This code:
def abc():
raise ValueError()
def xyz():
try:
raise TypeError()
except TypeError:
abc()
xyz()
creates the following traceback:
Traceback (most recent call last):
File "<stdin>", line 8, in xyz
TypeError
During handling of the above exception, another exception occurred:
Traceback (most recent call last):
File "<stdin>", line 12, in <module>
File "<stdin>", line 10, in xyz
File "<stdin>", line 4, in abc
ValueError
The issue is that xyz() realizes that whatever it tries first may not succeed (in this case, it just raises TypeError), and it calls abc() as a backup plan. The fact we raised an exception in the body of xyz() is of no consequence, and if it shows up in a chain of exceptions, it’s just misleading noise.
That we got an exception in abc(), however, is a real error, and I want to see it. I would like to find a way to print abc’s exception without seeing xyz’s exception.
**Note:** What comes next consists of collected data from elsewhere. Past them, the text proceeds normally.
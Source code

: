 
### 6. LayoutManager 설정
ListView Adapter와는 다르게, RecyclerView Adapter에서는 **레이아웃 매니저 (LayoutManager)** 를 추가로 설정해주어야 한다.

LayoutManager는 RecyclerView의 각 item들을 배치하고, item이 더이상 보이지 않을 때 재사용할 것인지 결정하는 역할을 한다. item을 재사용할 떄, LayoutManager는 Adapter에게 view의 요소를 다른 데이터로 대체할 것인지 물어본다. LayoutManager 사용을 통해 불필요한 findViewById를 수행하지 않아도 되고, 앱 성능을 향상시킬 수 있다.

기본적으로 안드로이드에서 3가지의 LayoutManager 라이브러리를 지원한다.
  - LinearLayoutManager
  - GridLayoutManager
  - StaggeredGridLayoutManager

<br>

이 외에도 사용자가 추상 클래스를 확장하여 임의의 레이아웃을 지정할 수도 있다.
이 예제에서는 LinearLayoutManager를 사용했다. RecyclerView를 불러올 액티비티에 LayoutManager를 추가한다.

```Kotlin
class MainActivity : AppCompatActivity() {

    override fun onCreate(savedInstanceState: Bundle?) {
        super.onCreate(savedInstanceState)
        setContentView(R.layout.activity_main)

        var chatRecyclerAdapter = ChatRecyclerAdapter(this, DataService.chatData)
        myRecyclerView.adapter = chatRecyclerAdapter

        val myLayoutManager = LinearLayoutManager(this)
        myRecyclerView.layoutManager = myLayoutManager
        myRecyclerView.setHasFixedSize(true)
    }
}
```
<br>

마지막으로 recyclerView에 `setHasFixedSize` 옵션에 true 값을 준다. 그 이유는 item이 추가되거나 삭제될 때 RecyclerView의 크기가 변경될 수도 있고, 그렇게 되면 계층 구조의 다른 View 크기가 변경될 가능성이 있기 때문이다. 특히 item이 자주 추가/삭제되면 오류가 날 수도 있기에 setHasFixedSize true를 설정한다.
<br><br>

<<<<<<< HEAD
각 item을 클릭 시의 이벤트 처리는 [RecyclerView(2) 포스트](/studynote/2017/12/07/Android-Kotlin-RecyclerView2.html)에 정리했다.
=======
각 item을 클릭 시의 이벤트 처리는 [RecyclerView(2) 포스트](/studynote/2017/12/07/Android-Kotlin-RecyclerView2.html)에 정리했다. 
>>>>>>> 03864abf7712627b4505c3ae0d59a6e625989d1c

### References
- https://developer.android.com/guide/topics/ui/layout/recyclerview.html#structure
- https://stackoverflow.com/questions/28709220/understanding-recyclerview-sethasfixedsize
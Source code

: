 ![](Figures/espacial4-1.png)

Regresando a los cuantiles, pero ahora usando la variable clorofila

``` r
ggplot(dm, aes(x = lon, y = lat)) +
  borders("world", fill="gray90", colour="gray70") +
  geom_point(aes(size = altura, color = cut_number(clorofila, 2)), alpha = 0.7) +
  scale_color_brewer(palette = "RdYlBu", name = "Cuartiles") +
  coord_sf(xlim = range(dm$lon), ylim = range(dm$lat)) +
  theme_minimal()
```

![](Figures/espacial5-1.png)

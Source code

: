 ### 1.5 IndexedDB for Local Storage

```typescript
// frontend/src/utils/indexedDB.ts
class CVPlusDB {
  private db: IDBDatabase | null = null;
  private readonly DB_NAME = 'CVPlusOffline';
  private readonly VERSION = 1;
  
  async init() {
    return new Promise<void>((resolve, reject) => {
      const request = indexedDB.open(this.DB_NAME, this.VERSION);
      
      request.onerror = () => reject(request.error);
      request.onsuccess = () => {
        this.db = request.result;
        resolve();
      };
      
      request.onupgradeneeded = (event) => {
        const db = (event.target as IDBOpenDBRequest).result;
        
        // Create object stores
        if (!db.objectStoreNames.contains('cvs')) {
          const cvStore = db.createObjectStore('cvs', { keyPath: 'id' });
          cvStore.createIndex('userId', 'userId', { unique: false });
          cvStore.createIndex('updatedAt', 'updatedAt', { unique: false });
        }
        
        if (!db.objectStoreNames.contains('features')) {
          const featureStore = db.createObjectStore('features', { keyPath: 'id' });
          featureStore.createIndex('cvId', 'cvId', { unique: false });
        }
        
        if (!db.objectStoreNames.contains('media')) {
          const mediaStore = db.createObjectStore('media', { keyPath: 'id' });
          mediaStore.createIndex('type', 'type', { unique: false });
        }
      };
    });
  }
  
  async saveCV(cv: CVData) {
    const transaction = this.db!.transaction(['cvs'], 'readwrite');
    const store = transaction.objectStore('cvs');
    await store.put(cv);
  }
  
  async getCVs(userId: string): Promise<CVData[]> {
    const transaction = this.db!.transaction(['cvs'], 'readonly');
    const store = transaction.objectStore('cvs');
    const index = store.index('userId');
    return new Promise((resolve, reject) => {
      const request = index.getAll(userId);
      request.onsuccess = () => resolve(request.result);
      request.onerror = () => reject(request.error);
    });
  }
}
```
The problem is that only xyz knows this is the case.
abc() could easily suppress the incoming chain of exceptions with raise ValueError() from None
, but abc() doesn’t know about xyz, so it doesn’t know that it’s caller is handling an inconsequential exception, so it doesn’t know whether ‘from None’ is a good idea (for all it knows, it’s caller could have hit a real error).
Similarly, the caller of xyz() could decide just to print the last exception without the rest of a chain, but the caller of xyz() doesn’t necessarily know what xyz() is doing internally.
I think the only good place to handle this in inside xyz() itself, but I don’t see a way of doing that short of not calling abc() from an except block. That’s certainly possible, but the code gets crufty, particularly in larger examples.
Is there a way that xyz can call abc from its except block but not have its own exception “in the chain”?